- [About this exercise]: Give back all of the records exactly.

- [Source texts of formatted documents]:
• • • • • • •

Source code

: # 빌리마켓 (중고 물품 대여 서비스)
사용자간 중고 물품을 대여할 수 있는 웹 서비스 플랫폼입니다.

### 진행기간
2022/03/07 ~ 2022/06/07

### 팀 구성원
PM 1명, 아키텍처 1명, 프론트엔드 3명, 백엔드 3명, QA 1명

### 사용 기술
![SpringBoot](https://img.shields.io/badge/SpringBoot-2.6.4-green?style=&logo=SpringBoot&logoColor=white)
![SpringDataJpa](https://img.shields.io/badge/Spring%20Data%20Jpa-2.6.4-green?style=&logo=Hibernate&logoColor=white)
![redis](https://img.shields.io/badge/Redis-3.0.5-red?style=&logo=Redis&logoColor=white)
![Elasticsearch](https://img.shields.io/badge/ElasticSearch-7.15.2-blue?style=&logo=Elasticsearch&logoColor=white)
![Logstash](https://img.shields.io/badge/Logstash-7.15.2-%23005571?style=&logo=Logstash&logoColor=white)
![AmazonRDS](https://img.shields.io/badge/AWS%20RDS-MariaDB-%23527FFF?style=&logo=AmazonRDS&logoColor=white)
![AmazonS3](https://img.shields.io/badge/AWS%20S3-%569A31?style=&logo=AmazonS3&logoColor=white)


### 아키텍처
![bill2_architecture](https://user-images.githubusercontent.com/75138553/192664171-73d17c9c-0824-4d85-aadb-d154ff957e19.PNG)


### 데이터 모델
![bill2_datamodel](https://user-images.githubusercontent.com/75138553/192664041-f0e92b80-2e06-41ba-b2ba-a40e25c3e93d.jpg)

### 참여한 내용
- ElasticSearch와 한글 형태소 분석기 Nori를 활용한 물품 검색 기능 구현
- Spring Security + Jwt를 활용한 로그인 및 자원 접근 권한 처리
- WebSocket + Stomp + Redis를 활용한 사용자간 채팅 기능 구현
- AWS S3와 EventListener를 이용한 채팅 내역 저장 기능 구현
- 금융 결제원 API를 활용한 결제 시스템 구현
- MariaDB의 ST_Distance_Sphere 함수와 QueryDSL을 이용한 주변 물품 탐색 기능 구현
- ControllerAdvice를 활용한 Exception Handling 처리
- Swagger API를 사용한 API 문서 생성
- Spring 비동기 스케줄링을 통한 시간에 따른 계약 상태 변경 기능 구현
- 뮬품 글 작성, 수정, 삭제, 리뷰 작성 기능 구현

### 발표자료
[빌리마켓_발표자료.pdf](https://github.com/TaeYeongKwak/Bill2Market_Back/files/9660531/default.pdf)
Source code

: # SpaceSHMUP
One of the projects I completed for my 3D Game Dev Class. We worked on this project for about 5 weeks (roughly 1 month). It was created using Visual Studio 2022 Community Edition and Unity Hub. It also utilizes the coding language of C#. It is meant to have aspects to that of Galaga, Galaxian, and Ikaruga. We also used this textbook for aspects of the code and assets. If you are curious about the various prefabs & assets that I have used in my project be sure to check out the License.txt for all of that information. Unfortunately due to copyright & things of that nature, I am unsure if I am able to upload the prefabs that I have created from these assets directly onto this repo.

• • • • • • •

- [Response box]:
Source code

: # 빌리마켓 (중고 물품 대여 서비스)
사용자간 중고 물품을 대여할 수 있는 웹 서비스 플랫폼입니다.

### 진행기간
2022/03/07 ~ 2022/06/07

### 팀 구성원
PM 1명, 아키텍처 1명, 프론트엔드 3명, 백엔드 3명, QA 1명

### 사용 기술
![SpringBoot](https://img.shields.io/badge/SpringBoot-2.6.4-green?style=&logo=SpringBoot&logoColor=white)
![SpringDataJpa](https://img.shields.io/badge/Spring%20Data%20Jpa-2.6.4-green?style=&logo=Hibernate&logoColor=white)
![redis](https://img.shields.io/badge/Redis-3.0.5-red?style=&logo=Redis&logoColor=white)
![Elasticsearch](https://img.shields.io/badge/ElasticSearch-7.15.2-blue?style=&logo=Elasticsearch&logoColor=white)
![Logstash](https://img.shields.io/badge/Logstash-7.15.2-%23005571?style=&logo=Logstash&logoColor=white)
![AmazonRDS](https://img.shields.io/badge/AWS%20RDS-MariaDB-%23527FFF?style=&logo=AmazonRDS&logoColor=white)
![AmazonS3](https://img.shields.io/badge/AWS%20S3-%569A31?style=&logo=AmazonS3&logoColor=white)


### 아키텍처
![bill2_architecture](https://user-images.githubusercontent.com/75138553/192664171-73d17c9c-0824-4d85-aadb-d154ff957e19.PNG)


### 데이터 모델
![bill2_datamodel](https://user-images.githubusercontent.com/75138553/192664041-f0e92b80-2e06-41ba-b2ba-a40e25c3e93d.jpg)

### 참여한 내용
- ElasticSearch와 한글 형태소 분석기 Nori를 활용한 물품 검색 기능 구현
- Spring Security + Jwt를 활용한 로그인 및 자원 접근 권한 처리
- WebSocket + Stomp + Redis를 활용한 사용자간 채팅 기능 구현
- AWS S3와 EventListener를 이용한 채팅 내역 저장 기능 구현
- 금융 결제원 API를 활용한 결제 시스템 구현
- MariaDB의 ST_Distance_Sphere 함수와 QueryDSL을 이용한 주변 물품 탐색 기능 구현
- ControllerAdvice를 활용한 Exception Handling 처리
- Swagger API를 사용한 API 문서 생성
- Spring 비동기 스케줄링을 통한 시간에 따른 계약 상태 변경 기능 구현
- 뮬품 글 작성, 수정, 삭제, 리뷰 작성 기능 구현

### 발표자료
[빌리마켓_발표자료.pdf](https://github.com/TaeYeongKwak/Bill2Market_Back/files/9660531/default.pdf)
Source code

: # SpaceSHMUP
One of the projects I completed for my 3D Game Dev Class. We worked on this project for about 5 weeks (roughly 1 month). It was created using Visual Studio 2022 Community Edition and Unity Hub. It also utilizes the coding language of C#. It is meant to have aspects to that of Galaga, Galaxian, and Ikaruga. We also used this textbook for aspects of the code and assets. If you are curious about the various prefabs & assets that I have used in my project be sure to check out the License.txt for all of that information. Unfortunately due to copyright & things of that nature, I am unsure if I am able to upload the prefabs that I have created from these assets directly onto this repo.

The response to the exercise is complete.